*Work task*.
With the string "more" as the filter, copy each matching line from the records.

*Provided records*.
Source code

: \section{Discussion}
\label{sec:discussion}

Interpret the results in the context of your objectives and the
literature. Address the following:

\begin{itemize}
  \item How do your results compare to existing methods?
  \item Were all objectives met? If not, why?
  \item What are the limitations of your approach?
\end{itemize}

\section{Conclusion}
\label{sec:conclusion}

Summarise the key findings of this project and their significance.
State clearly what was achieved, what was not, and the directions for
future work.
---
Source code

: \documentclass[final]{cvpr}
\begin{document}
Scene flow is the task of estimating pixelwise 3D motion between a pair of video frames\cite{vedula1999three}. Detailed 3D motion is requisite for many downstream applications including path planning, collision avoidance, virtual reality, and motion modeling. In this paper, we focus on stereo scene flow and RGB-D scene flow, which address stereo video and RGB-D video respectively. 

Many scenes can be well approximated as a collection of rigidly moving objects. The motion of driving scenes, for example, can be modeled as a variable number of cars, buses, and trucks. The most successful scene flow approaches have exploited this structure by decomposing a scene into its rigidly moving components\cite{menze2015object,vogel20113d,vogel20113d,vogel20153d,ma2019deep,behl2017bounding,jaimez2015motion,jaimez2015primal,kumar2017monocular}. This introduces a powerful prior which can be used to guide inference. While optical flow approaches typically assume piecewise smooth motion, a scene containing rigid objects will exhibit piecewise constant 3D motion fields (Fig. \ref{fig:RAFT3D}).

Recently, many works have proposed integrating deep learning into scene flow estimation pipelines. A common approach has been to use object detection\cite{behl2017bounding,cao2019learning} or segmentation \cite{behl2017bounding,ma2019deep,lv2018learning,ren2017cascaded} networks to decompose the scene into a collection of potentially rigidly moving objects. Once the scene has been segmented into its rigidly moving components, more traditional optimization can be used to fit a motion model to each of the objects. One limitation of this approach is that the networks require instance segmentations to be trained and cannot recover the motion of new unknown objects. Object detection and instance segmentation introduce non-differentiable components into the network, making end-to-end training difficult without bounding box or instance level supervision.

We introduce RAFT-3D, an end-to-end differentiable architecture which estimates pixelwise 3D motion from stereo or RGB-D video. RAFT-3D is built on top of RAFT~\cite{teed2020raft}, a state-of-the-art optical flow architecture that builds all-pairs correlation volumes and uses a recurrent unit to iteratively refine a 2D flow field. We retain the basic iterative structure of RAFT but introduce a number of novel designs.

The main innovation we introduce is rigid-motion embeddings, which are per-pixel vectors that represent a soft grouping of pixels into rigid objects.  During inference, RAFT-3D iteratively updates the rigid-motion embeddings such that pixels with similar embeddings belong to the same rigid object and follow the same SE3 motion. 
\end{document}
* * *
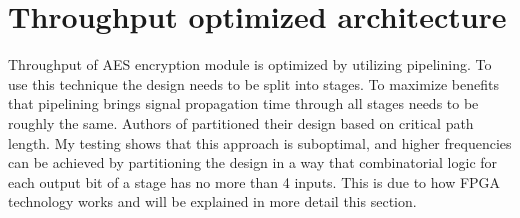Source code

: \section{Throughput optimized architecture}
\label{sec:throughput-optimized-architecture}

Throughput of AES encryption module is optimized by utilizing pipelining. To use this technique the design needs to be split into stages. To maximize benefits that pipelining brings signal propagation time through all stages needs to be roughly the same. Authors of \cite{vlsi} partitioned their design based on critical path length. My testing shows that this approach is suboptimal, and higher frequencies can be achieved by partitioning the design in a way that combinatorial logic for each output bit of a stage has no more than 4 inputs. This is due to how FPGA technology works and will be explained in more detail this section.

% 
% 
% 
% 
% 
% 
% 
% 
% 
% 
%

*Answer to this problem*.
Recently, many works have proposed integrating deep learning into scene flow estimation pipelines. A common approach has been to use object detection\cite{behl2017bounding,cao2019learning} or segmentation \cite{behl2017bounding,ma2019deep,lv2018learning,ren2017cascaded} networks to decompose the scene into a collection of potentially rigidly moving objects. Once the scene has been segmented into its rigidly moving components, more traditional optimization can be used to fit a motion model to each of the objects. One limitation of this approach is that the networks require instance segmentations to be trained and cannot recover the motion of new unknown objects. Object detection and instance segmentation introduce non-differentiable components into the network, making end-to-end training difficult without bounding box or instance level supervision.
Throughput of AES encryption module is optimized by utilizing pipelining. To use this technique the design needs to be split into stages. To maximize benefits that pipelining brings signal propagation time through all stages needs to be roughly the same. Authors of \cite{vlsi} partitioned their design based on critical path length. My testing shows that this approach is suboptimal, and higher frequencies can be achieved by partitioning the design in a way that combinatorial logic for each output bit of a stage has no more than 4 inputs. This is due to how FPGA technology works and will be explained in more detail this section.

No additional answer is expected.